▶ Given information:
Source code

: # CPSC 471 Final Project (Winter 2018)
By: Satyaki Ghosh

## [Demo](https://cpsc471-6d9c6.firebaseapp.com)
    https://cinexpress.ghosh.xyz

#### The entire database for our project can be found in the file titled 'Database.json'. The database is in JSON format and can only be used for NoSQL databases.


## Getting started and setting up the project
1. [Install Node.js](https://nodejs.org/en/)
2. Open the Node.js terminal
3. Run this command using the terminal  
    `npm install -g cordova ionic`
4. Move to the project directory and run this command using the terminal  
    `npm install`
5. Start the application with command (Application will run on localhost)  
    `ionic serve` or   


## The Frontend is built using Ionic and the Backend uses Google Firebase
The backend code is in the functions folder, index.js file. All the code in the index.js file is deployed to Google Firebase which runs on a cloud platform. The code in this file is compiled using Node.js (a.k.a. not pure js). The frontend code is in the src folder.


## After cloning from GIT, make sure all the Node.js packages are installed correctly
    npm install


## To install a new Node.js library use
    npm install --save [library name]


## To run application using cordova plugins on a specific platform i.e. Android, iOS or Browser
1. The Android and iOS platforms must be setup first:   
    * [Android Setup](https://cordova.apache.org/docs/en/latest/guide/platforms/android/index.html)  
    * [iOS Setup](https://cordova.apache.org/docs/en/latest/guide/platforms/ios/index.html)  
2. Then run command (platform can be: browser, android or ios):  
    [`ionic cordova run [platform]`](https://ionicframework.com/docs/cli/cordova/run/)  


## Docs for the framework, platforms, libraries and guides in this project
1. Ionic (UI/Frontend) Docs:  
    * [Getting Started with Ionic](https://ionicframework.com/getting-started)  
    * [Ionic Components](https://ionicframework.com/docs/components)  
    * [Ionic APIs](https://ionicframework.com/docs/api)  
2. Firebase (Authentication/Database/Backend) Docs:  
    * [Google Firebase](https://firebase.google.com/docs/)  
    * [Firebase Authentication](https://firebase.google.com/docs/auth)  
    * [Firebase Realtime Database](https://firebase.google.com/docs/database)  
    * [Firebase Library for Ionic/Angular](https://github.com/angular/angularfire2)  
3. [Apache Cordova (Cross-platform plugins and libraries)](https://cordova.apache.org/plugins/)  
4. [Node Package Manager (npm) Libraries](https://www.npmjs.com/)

▶ Activity: Send back the whole listing, exactly as written.

▶ Expected output:
Source code

: # CPSC 471 Final Project (Winter 2018)
By: Satyaki Ghosh

## [Demo](https://cpsc471-6d9c6.firebaseapp.com)
    https://cinexpress.ghosh.xyz

#### The entire database for our project can be found in the file titled 'Database.json'. The database is in JSON format and can only be used for NoSQL databases.


## Getting started and setting up the project
1. [Install Node.js](https://nodejs.org/en/)
2. Open the Node.js terminal
3. Run this command using the terminal  
    `npm install -g cordova ionic`
4. Move to the project directory and run this command using the terminal  
    `npm install`
5. Start the application with command (Application will run on localhost)  
    `ionic serve` or   


## The Frontend is built using Ionic and the Backend uses Google Firebase
The backend code is in the functions folder, index.js file. All the code in the index.js file is deployed to Google Firebase which runs on a cloud platform. The code in this file is compiled using Node.js (a.k.a. not pure js). The frontend code is in the src folder.


## After cloning from GIT, make sure all the Node.js packages are installed correctly
    npm install


## To install a new Node.js library use
    npm install --save [library name]


## To run application using cordova plugins on a specific platform i.e. Android, iOS or Browser
1. The Android and iOS platforms must be setup first:   
    * [Android Setup](https://cordova.apache.org/docs/en/latest/guide/platforms/android/index.html)  
    * [iOS Setup](https://cordova.apache.org/docs/en/latest/guide/platforms/ios/index.html)  
2. Then run command (platform can be: browser, android or ios):  
    [`ionic cordova run [platform]`](https://ionicframework.com/docs/cli/cordova/run/)  


## Docs for the framework, platforms, libraries and guides in this project
1. Ionic (UI/Frontend) Docs:  
    * [Getting Started with Ionic](https://ionicframework.com/getting-started)  
    * [Ionic Components](https://ionicframework.com/docs/components)  
    * [Ionic APIs](https://ionicframework.com/docs/api)  
2. Firebase (Authentication/Database/Backend) Docs:  
    * [Google Firebase](https://firebase.google.com/docs/)  
    * [Firebase Authentication](https://firebase.google.com/docs/auth)  
    * [Firebase Realtime Database](https://firebase.google.com/docs/database)  
    * [Firebase Library for Ionic/Angular](https://github.com/angular/angularfire2)  
3. [Apache Cordova (Cross-platform plugins and libraries)](https://cordova.apache.org/plugins/)  
4. [Node Package Manager (npm) Libraries](https://www.npmjs.com/)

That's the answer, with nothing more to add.